Ketua Panitia, Laila Maulidatun Nisa mengatakan bahwa kegiatan ini digelar masih dalam rangka memperingati Hari Pendidikan Nasional yang jatuh beberapa waktu lalu. Tak hanya itu, kegiatan ini juga dilakukan untuk memberikan sosialisasi kepada para pelajar di Kudus terkait beasiswa ke luar negeri. Ia menuturkan, kali ini pihaknya bekerjasama dengan Start Up Kresna Education yang juga menggelar event expo di lembaga-lembaga penyelenggara beasiswa international.
“Kegiatan ini juga dilakukan untuk mensosialisasikan kepada pelajar di Kudus bahwa kita juga bisa memperoleh beasiswa ke luar negeri seperti yang pernah diperoleh oleh para narasumber yang akan kami tampilkan dalam seminar. Kali ini kami bekerjasama dengan Start Up Kresna Education dengan membuka stand education dan non education, seminar smart parenting oleh Kak Seto Mulyadi, sharing dengan alumni para penerima beasiswa luar negeri, informasi informasi dari lembaga penyedia beasiswa luar negri termasuk juga simulasi tes toefl,” terangnya.
Kegiatan smart parenting yang diisi oleh Kak Seto berlangsung meriah. Audiens yang sebagian besar didominasi oleh pelajar dan mahasiswa terlihat antusias selama mengikuti seminar. Dalam kegiatan tersebut, Kak Seto menyampaikan mengenai pentingnya pemahaman orang tua dalam mengenali kemampuan anaknya. Menurutnya, pola pikir orang tua yang memaksakan kehendak kepada anak atau menuntut anak untuk memperoleh nilai akademis yang bagus pelu diubah.

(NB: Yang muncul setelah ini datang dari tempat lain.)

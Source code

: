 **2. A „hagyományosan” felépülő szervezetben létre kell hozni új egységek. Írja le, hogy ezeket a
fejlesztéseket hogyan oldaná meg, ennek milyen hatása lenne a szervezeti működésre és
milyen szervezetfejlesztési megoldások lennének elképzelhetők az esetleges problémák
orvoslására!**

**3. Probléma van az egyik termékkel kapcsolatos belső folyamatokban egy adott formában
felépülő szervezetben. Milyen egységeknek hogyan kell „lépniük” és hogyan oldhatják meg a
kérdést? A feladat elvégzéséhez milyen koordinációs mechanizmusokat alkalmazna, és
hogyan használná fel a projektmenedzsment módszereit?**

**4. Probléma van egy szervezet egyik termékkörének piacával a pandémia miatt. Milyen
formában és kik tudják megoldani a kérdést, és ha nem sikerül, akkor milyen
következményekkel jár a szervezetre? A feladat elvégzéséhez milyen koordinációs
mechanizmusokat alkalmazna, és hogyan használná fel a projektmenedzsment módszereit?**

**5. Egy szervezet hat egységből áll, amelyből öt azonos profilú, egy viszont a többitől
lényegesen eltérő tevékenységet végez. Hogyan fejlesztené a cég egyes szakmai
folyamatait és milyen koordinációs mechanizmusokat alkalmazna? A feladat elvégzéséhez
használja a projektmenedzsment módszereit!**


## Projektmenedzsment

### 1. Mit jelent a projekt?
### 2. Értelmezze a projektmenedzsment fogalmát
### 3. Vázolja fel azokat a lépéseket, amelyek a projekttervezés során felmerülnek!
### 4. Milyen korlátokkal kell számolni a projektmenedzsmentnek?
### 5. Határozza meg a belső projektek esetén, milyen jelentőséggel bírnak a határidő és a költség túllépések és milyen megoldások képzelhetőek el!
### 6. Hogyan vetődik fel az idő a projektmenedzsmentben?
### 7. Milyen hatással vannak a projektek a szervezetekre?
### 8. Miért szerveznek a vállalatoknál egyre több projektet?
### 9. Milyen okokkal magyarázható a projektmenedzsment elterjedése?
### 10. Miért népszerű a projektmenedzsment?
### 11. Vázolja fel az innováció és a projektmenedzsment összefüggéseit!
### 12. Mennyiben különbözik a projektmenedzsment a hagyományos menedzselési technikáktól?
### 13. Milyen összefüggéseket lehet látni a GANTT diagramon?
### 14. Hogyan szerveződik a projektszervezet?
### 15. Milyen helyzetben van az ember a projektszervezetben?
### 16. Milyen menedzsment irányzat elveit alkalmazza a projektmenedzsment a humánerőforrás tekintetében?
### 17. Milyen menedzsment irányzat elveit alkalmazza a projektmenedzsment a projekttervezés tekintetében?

“Sekarang ini, anak-anak waktunya banyak tersita untuk urusan sekolah. Sampai-sampai tidak sempat bermain. Kurikulum di Indonesia terlalu padat sehingga perlu ada evaluasi sehingga anak-anak masih memiliki waktu longgar untuk bermain. Bukan kesalahan anak kalau nantinya merasa tertekan dan mencari pelarian ke hal yang negatif,” pungkasnya (MPI Kudus).